Instructions for the task :: Would you return the listing that follows exactly, leaving its pictures behind?

Extracted records ::

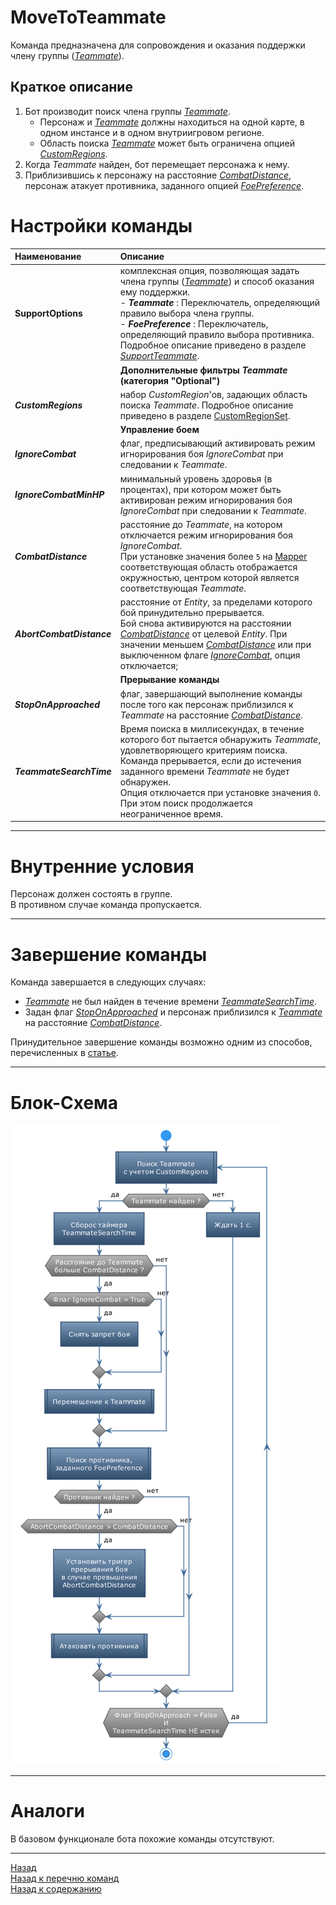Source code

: # **MoveToTeammate**

Команда предназначена для сопровождения и оказания поддержки члену группы ([*Teammate*](#ref-Teammate)).

## **Краткое описание**

1. Бот производит поиск члена группы [*Teammate*](#ref-Teammate). <br/>
   - Персонаж и [*Teammate*](#ref-Teammate) должны находиться на одной карте, в одном инстансе и в одном внутриигровом регионе.
   - Область поиска [*Teammate*](#ref-Teammate) может быть ограничена опцией [*CustomRegions*](#ref-CustomRegions).
2. Когда *Teammate* найден, бот перемещает персонажа к нему.
3. Приблизившись к персонажу на расстояние [*CombatDistance*](#ref-CombatDistance), персонаж атакует противника, заданного опцией [*FoePreference*](#ref-FoePreference).


# **Настройки команды**

| **Наименование** | **Описание** 
|:-----------------|:-------------
|**SupportOptions**| комплексная опция, позволяющая задать члена группы ([*Teammate*](#ref-Teammate)) и способ оказания ему поддержки.<br/>- <a name ="ref-Teammate">***Teammate***</a> : Переключатель, определяющий правило выбора члена группы.<br/><a name ="ref-FoePreference">- ***FoePreference***</a> : Переключатель, определяющий правило выбора противника.<br/>Подробное описание приведено в разделе [*SupportTeammate*](../../General/SupportTeammate-RU.md).
||**Дополнительные фильтры *Teammate* <br/>(категория "Optional")**
|<a name ="ref-CustomRegions">***CustomRegions***</a> | набор *CustomRegion*'ов, задающих область поиска *Teammate*. Подробное описание приведено в разделе [CustomRegionSet](../../General/CustomRegionSet-RU.md).
||**Управление боем**
|<a name ="ref-IgnoreCombat">***IgnoreCombat***</a> | флаг, предписывающий активировать режим игнорирования боя *IgnoreCombat* при следовании к *Teammate*.
|<a name ="ref-IgnoreCombatMinHP">***IgnoreCombatMinHP***</a> | минимальный уровень здоровья (в процентах), при котором может быть активирован режим игнорирования боя *IgnoreCombat* при следовании к *Teammate*.
|<a name ="ref-CombatDistance">***CombatDistance***</a> | расстояние до *Teammate*, на котором отключается режим игнорирования боя *IgnoreCombat*. <br/> При установке значения более ``5`` на [Mapper](../../Patches/Mapper/Mapper-RU.md) соответствующая область отображается окружностью, центром которой является соответствующая *Teammate*.
|<a name ="ref-AbortCombatDistance">***AbortCombatDistance***</a> | расстояние от *Entity*, за пределами которого бой принудительно прерывается. <br/> Бой снова активируются на расстоянии [*CombatDistance*](#ref-CombatDistance) от целевой *Entity*. При значении меньшем [*CombatDistance*](#ref-CombatDistance) или при выключенном флаге [*IgnoreCombat*](#ref-IgnoreCombat), опция отключается;
||**Прерывание команды**
|<a name ="ref-StopOnApproached">***StopOnApproached***</a> | флаг, завершающий выполнение команды после того как персонаж приблизился к *Teammate* на расстояние [*CombatDistance*](#ref-CombatDistance).
|<a name ="ref-TeammateSearchTime">***TeammateSearchTime***</a> | Время поиска в миллисекундах, в течение которого бот пытается обнаружить *Teammate*, удовлетворяющего критериям поиска.<br/> Команда прерывается, если до истечения заданного времени *Teammate* не будет обнаружен.<br/> Опция отключается при установке значения ``0``. При этом поиск продолжается неограниченное время.


<!-- |**SupportOptions**|**Комплексная опция, позволяющая задать члена группы ([*Teammate*](#ref-Teammate)) и способ оказания ему поддержки.**
|<a name ="ref-Teammate">*SupportOptions.**Teammate***</a> | Переключатель, определяющий правило выбора члена группы:<br/> - ***Leader*** : лидер группы;<br/>- ***Tank*** : танк;<br/>- ***Healer*** : целитель;<br/>- ***Sturdiest*** : наиболее выносливый член группы (c наибольшим значением максимума ХР);<br/>- ***SturdiestDD*** : наиболее выносливый (сильный) дамагер (c наибольшим значением максимум ХР).  <br/>Урон, и хп персонажа сейчас считаются от ОУП'a с разными коэффициентами, поэтому можно принять MaxHP за приблизительную оценку DPS;<br/>- ***Weakest*** : слабейший член группы (c наименьшим значением максимума ХР);<br/>- ***WeakestDD*** : слабейший дамагер (c наименьшим значением максимума ХР). <br/>Урон, и хп персонажа сейчас считаются от ОУП'a с разными коэффициентами, поэтому можно принять MaxHP за приблизительную оценку DPS;<br/>- ***MostInjured*** : наиболее израненный член группы (c наименьшим значением ХР);<br/> - ***MostInjuredDD*** : наиболее израненный дамагер (c наименьшим значением ХР).
|<a name ="ref-FoePreference">*SupportOptions.**FoePreference***</a>|Переключатель, определяющий правило выбора противника:<br/> - ***TeammatesTarget*** : противник, которого атакует заданный член группы;<br/>- ***ClosestToPlayer*** : Ближайший к игроку противник;<br/>- ***ClosestToTeammate*** : Противник, ближайший к поднадзорному члену группы;<br/>- ***Sturdiest*** : Самый выносливый противник (c наибольшим значением максимума ХР);<br/>- ***Weakest*** : Наименее выносливый противник (c наименьшим значением максимума ХР);<br/>- ***MostInjured*** : Наиболее раненый противник (с наименьшим НР).
-->
---

# **Внутренние условия**

Персонаж должен состоять в группе.<br/>
В противном случае команда пропускается.

---

# **Завершение команды**

Команда завершается в следующих случаях:
- [*Teammate*](#ref-Teammate) не был найден в течение времени [*TeammateSearchTime*](#ref-TeammateSearchTime).
- Задан флаг [*StopOnApproached*](#ref-StopOnApproached) и персонаж приблизился к [*Teammate*](#ref-Teammate) на расстояние [*CombatDistance*](#ref-CombatDistance).

Принудительное завершение команды возможно одним из способов, перечисленных в [статье](ForcedQuesterActionTermination-RU.md).

---

# **Блок-Схема**
![Схема](diagrams/MoveToTeammate.png)

---

# **Аналоги**
В базовом функционале бота похожие команды отсутствуют.

---

<a href="javascript:history.back()">Назад</a>  
[Назад к перечню команд](../EntityTools-QuesterExtensions-RU.md#ref-Actions)  
[Назад к содержанию](../../index.md)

Solution for this task ::
Source code

: # **MoveToTeammate**

Команда предназначена для сопровождения и оказания поддержки члену группы ([*Teammate*](#ref-Teammate)).

## **Краткое описание**

1. Бот производит поиск члена группы [*Teammate*](#ref-Teammate). <br/>
   - Персонаж и [*Teammate*](#ref-Teammate) должны находиться на одной карте, в одном инстансе и в одном внутриигровом регионе.
   - Область поиска [*Teammate*](#ref-Teammate) может быть ограничена опцией [*CustomRegions*](#ref-CustomRegions).
2. Когда *Teammate* найден, бот перемещает персонажа к нему.
3. Приблизившись к персонажу на расстояние [*CombatDistance*](#ref-CombatDistance), персонаж атакует противника, заданного опцией [*FoePreference*](#ref-FoePreference).


# **Настройки команды**

| **Наименование** | **Описание** 
|:-----------------|:-------------
|**SupportOptions**| комплексная опция, позволяющая задать члена группы ([*Teammate*](#ref-Teammate)) и способ оказания ему поддержки.<br/>- <a name ="ref-Teammate">***Teammate***</a> : Переключатель, определяющий правило выбора члена группы.<br/><a name ="ref-FoePreference">- ***FoePreference***</a> : Переключатель, определяющий правило выбора противника.<br/>Подробное описание приведено в разделе [*SupportTeammate*](../../General/SupportTeammate-RU.md).
||**Дополнительные фильтры *Teammate* <br/>(категория "Optional")**
|<a name ="ref-CustomRegions">***CustomRegions***</a> | набор *CustomRegion*'ов, задающих область поиска *Teammate*. Подробное описание приведено в разделе [CustomRegionSet](../../General/CustomRegionSet-RU.md).
||**Управление боем**
|<a name ="ref-IgnoreCombat">***IgnoreCombat***</a> | флаг, предписывающий активировать режим игнорирования боя *IgnoreCombat* при следовании к *Teammate*.
|<a name ="ref-IgnoreCombatMinHP">***IgnoreCombatMinHP***</a> | минимальный уровень здоровья (в процентах), при котором может быть активирован режим игнорирования боя *IgnoreCombat* при следовании к *Teammate*.
|<a name ="ref-CombatDistance">***CombatDistance***</a> | расстояние до *Teammate*, на котором отключается режим игнорирования боя *IgnoreCombat*. <br/> При установке значения более ``5`` на [Mapper](../../Patches/Mapper/Mapper-RU.md) соответствующая область отображается окружностью, центром которой является соответствующая *Teammate*.
|<a name ="ref-AbortCombatDistance">***AbortCombatDistance***</a> | расстояние от *Entity*, за пределами которого бой принудительно прерывается. <br/> Бой снова активируются на расстоянии [*CombatDistance*](#ref-CombatDistance) от целевой *Entity*. При значении меньшем [*CombatDistance*](#ref-CombatDistance) или при выключенном флаге [*IgnoreCombat*](#ref-IgnoreCombat), опция отключается;
||**Прерывание команды**
|<a name ="ref-StopOnApproached">***StopOnApproached***</a> | флаг, завершающий выполнение команды после того как персонаж приблизился к *Teammate* на расстояние [*CombatDistance*](#ref-CombatDistance).
|<a name ="ref-TeammateSearchTime">***TeammateSearchTime***</a> | Время поиска в миллисекундах, в течение которого бот пытается обнаружить *Teammate*, удовлетворяющего критериям поиска.<br/> Команда прерывается, если до истечения заданного времени *Teammate* не будет обнаружен.<br/> Опция отключается при установке значения ``0``. При этом поиск продолжается неограниченное время.


<!-- |**SupportOptions**|**Комплексная опция, позволяющая задать члена группы ([*Teammate*](#ref-Teammate)) и способ оказания ему поддержки.**
|<a name ="ref-Teammate">*SupportOptions.**Teammate***</a> | Переключатель, определяющий правило выбора члена группы:<br/> - ***Leader*** : лидер группы;<br/>- ***Tank*** : танк;<br/>- ***Healer*** : целитель;<br/>- ***Sturdiest*** : наиболее выносливый член группы (c наибольшим значением максимума ХР);<br/>- ***SturdiestDD*** : наиболее выносливый (сильный) дамагер (c наибольшим значением максимум ХР).  <br/>Урон, и хп персонажа сейчас считаются от ОУП'a с разными коэффициентами, поэтому можно принять MaxHP за приблизительную оценку DPS;<br/>- ***Weakest*** : слабейший член группы (c наименьшим значением максимума ХР);<br/>- ***WeakestDD*** : слабейший дамагер (c наименьшим значением максимума ХР). <br/>Урон, и хп персонажа сейчас считаются от ОУП'a с разными коэффициентами, поэтому можно принять MaxHP за приблизительную оценку DPS;<br/>- ***MostInjured*** : наиболее израненный член группы (c наименьшим значением ХР);<br/> - ***MostInjuredDD*** : наиболее израненный дамагер (c наименьшим значением ХР).
|<a name ="ref-FoePreference">*SupportOptions.**FoePreference***</a>|Переключатель, определяющий правило выбора противника:<br/> - ***TeammatesTarget*** : противник, которого атакует заданный член группы;<br/>- ***ClosestToPlayer*** : Ближайший к игроку противник;<br/>- ***ClosestToTeammate*** : Противник, ближайший к поднадзорному члену группы;<br/>- ***Sturdiest*** : Самый выносливый противник (c наибольшим значением максимума ХР);<br/>- ***Weakest*** : Наименее выносливый противник (c наименьшим значением максимума ХР);<br/>- ***MostInjured*** : Наиболее раненый противник (с наименьшим НР).
-->
---

# **Внутренние условия**

Персонаж должен состоять в группе.<br/>
В противном случае команда пропускается.

---

# **Завершение команды**

Команда завершается в следующих случаях:
- [*Teammate*](#ref-Teammate) не был найден в течение времени [*TeammateSearchTime*](#ref-TeammateSearchTime).
- Задан флаг [*StopOnApproached*](#ref-StopOnApproached) и персонаж приблизился к [*Teammate*](#ref-Teammate) на расстояние [*CombatDistance*](#ref-CombatDistance).

Принудительное завершение команды возможно одним из способов, перечисленных в [статье](ForcedQuesterActionTermination-RU.md).

---

# **Блок-Схема**
![Схема](diagrams/MoveToTeammate.png)

---

# **Аналоги**
В базовом функционале бота похожие команды отсутствуют.

---

<a href="javascript:history.back()">Назад</a>  
[Назад к перечню команд](../EntityTools-QuesterExtensions-RU.md#ref-Actions)  
[Назад к содержанию](../../index.md)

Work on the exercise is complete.